春学恋愛部
「うわ、なんだか緊張する……」
呟いた拓馬と共に、柚果もステージに目を向ける。
マイクを持っている男性は、落ち着いた雰囲気で一見怖そうに見える。何本かの皺は刻まれているものの、整った顔は間違いなく海斗の父親だった。

挨拶が始まるとに表情がにこやかに変わる。
やっぱり海斗に似てる。笑うとなんだか少年みたいだ、と柚果は思った。

海斗の父親の隣には華によく似た女性。その両脇に華と海斗が控えている。

「それでは、乾杯」
パーティが始まった。
院長一家は挨拶に忙しく、柚果達とは時々すれ違うものの会話もすることがなく1時間が経過した。

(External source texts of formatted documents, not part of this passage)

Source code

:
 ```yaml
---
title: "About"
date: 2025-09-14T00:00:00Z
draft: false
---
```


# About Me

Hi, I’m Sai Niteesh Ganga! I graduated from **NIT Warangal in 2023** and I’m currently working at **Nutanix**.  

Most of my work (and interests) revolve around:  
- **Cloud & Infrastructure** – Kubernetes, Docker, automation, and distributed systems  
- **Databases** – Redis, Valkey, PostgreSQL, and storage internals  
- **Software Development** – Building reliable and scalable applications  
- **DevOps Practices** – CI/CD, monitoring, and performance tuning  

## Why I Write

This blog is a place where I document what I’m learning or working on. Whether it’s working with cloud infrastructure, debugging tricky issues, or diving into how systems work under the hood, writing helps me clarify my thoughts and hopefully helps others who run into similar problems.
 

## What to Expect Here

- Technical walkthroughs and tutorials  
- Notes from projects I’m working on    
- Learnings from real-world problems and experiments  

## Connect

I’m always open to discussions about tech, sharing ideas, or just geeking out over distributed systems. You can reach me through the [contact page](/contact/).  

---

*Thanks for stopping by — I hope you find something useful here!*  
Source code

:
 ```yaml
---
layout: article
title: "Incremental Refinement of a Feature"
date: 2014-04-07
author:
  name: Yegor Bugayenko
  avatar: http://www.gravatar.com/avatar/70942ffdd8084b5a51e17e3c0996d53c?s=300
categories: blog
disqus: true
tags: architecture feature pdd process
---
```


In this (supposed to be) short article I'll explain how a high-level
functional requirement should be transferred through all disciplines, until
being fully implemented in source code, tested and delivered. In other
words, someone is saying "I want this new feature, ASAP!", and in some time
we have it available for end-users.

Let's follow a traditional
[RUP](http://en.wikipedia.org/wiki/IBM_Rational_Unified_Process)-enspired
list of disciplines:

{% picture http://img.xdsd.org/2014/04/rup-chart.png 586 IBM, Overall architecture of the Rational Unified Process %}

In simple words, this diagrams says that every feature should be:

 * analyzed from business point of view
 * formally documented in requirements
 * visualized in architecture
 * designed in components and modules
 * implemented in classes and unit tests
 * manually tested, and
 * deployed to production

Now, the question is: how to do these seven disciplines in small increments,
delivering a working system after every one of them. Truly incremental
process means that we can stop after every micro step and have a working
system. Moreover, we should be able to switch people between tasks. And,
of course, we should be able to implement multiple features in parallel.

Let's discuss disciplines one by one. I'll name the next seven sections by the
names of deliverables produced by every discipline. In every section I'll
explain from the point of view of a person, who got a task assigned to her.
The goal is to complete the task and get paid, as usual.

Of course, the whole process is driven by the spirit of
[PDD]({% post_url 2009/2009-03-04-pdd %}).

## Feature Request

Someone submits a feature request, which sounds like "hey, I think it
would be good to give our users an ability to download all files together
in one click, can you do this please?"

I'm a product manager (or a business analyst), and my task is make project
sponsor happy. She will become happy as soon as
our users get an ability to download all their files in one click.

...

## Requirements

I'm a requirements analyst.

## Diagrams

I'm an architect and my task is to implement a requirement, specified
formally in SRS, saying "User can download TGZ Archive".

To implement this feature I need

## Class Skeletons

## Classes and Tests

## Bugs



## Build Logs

「柚果ちゃん、このオレンジピールのムース絶品だよー。後で華ちゃんに食べさせてあげよーっと」
いい加減緊張がほぐれてきた拓馬がケーキに舌鼓を打つ。

ここのホテルはドライフルーツをふんだんに使ったケーキが有名だけれど、学生が簡単に買えるようなものではないので、ついつい柚果もつられて口に運んだ。

あ、しまった。
もう太らないようにケーキを食べる時は海斗に報告するって、決めたのは自分だったのに。
まさか海斗気づいてないよね、と気が付いて慌てて周りを見回すと、運悪く海斗が家族と歩いてくるところだった。

「こんばんは。海斗と華のお友達だね。今日はありがとう」と笑顔の父親には見えないように、こっそりと柚果の手がつねられる。

どうやらしっかりと目撃していたらしい。